### [Required work]
Your reply should hold exactly the lines from the one that contains "to upgrade it" through the end of the data. Repeat them word for word.

═════ Materials provided ═════

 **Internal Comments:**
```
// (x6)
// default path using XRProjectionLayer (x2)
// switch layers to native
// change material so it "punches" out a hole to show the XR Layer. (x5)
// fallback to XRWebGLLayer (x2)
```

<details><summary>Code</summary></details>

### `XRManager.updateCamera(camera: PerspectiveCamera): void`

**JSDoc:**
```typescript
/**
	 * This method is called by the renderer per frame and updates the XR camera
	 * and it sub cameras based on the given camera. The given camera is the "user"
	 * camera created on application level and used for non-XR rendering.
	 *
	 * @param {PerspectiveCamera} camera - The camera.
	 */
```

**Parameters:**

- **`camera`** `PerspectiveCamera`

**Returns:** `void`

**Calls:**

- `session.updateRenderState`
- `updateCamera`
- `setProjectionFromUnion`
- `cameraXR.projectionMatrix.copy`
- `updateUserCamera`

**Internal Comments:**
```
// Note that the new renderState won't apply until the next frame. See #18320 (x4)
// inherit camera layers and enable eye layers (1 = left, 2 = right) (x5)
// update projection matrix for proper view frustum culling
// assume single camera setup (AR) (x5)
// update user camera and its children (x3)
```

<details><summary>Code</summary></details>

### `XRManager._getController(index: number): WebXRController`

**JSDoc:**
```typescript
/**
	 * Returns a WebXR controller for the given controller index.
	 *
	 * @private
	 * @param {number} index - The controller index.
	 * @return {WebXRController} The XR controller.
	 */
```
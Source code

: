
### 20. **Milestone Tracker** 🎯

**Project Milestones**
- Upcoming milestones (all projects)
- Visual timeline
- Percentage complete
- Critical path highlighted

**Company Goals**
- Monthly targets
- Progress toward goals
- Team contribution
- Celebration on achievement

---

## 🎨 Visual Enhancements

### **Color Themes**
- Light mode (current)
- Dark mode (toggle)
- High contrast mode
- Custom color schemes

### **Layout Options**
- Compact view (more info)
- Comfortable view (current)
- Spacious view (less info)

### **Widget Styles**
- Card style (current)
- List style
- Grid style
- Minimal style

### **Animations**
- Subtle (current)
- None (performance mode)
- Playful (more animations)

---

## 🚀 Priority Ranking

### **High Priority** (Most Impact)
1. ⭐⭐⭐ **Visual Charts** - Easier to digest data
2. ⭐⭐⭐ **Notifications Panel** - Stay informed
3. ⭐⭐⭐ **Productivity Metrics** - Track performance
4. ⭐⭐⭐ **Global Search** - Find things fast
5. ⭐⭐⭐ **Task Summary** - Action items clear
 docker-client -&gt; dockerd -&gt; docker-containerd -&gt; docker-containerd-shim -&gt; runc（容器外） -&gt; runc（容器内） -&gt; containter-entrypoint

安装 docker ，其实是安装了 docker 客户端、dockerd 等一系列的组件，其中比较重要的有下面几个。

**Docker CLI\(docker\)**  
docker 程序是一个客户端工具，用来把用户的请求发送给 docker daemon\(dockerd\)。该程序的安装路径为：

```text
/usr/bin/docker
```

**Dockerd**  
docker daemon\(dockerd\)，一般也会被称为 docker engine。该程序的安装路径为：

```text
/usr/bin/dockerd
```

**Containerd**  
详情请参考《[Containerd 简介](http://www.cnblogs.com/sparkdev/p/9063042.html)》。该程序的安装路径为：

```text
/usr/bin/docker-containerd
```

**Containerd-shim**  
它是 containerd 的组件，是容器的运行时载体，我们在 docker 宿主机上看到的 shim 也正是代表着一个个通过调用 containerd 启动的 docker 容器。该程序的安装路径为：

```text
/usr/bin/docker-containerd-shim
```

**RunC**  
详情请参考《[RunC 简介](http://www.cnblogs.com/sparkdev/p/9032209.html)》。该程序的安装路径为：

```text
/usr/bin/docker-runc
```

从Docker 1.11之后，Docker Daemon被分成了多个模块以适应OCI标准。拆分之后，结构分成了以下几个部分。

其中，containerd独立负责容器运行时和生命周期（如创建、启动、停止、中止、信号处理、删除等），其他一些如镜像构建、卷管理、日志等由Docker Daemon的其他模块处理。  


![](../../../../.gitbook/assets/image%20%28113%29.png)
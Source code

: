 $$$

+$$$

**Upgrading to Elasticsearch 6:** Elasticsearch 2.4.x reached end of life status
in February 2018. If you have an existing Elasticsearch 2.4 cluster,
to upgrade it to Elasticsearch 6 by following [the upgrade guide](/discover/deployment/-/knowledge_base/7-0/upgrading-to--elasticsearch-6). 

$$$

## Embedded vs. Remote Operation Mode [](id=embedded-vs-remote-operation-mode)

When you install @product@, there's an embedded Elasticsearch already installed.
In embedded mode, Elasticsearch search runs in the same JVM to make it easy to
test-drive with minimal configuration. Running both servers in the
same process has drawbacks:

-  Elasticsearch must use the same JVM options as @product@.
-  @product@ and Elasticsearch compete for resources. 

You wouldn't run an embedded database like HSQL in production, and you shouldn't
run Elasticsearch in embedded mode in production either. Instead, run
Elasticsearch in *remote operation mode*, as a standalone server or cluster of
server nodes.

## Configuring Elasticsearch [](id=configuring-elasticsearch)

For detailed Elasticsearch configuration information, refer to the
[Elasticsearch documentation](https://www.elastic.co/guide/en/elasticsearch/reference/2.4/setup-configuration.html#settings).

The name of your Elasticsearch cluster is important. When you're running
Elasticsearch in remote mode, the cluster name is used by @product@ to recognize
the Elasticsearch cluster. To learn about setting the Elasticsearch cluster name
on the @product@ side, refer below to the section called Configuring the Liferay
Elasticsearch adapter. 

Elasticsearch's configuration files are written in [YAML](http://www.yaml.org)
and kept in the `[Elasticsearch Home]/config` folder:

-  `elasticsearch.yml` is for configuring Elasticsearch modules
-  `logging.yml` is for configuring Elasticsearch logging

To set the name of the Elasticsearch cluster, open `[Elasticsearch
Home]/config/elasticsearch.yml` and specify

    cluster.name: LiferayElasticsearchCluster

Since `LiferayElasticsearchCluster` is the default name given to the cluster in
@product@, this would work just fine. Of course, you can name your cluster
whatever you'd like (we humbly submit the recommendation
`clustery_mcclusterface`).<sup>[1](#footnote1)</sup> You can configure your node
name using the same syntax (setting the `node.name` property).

═════

### [Output of the exercise]
to upgrade it to Elasticsearch 6 by following [the upgrade guide](/discover/deployment/-/knowledge_base/7-0/upgrading-to--elasticsearch-6). 

$$$

## Embedded vs. Remote Operation Mode [](id=embedded-vs-remote-operation-mode)

When you install @product@, there's an embedded Elasticsearch already installed.
In embedded mode, Elasticsearch search runs in the same JVM to make it easy to
test-drive with minimal configuration. Running both servers in the
same process has drawbacks:

-  Elasticsearch must use the same JVM options as @product@.
-  @product@ and Elasticsearch compete for resources. 

You wouldn't run an embedded database like HSQL in production, and you shouldn't
run Elasticsearch in embedded mode in production either. Instead, run
Elasticsearch in *remote operation mode*, as a standalone server or cluster of
server nodes.

## Configuring Elasticsearch [](id=configuring-elasticsearch)

For detailed Elasticsearch configuration information, refer to the
[Elasticsearch documentation](https://www.elastic.co/guide/en/elasticsearch/reference/2.4/setup-configuration.html#settings).

The name of your Elasticsearch cluster is important. When you're running
Elasticsearch in remote mode, the cluster name is used by @product@ to recognize
the Elasticsearch cluster. To learn about setting the Elasticsearch cluster name
on the @product@ side, refer below to the section called Configuring the Liferay
Elasticsearch adapter. 

Elasticsearch's configuration files are written in [YAML](http://www.yaml.org)
and kept in the `[Elasticsearch Home]/config` folder:

-  `elasticsearch.yml` is for configuring Elasticsearch modules
-  `logging.yml` is for configuring Elasticsearch logging

To set the name of the Elasticsearch cluster, open `[Elasticsearch
Home]/config/elasticsearch.yml` and specify

    cluster.name: LiferayElasticsearchCluster

Since `LiferayElasticsearchCluster` is the default name given to the cluster in
@product@, this would work just fine. Of course, you can name your cluster
whatever you'd like (we humbly submit the recommendation
`clustery_mcclusterface`).<sup>[1](#footnote1)</sup> You can configure your node
name using the same syntax (setting the `node.name` property).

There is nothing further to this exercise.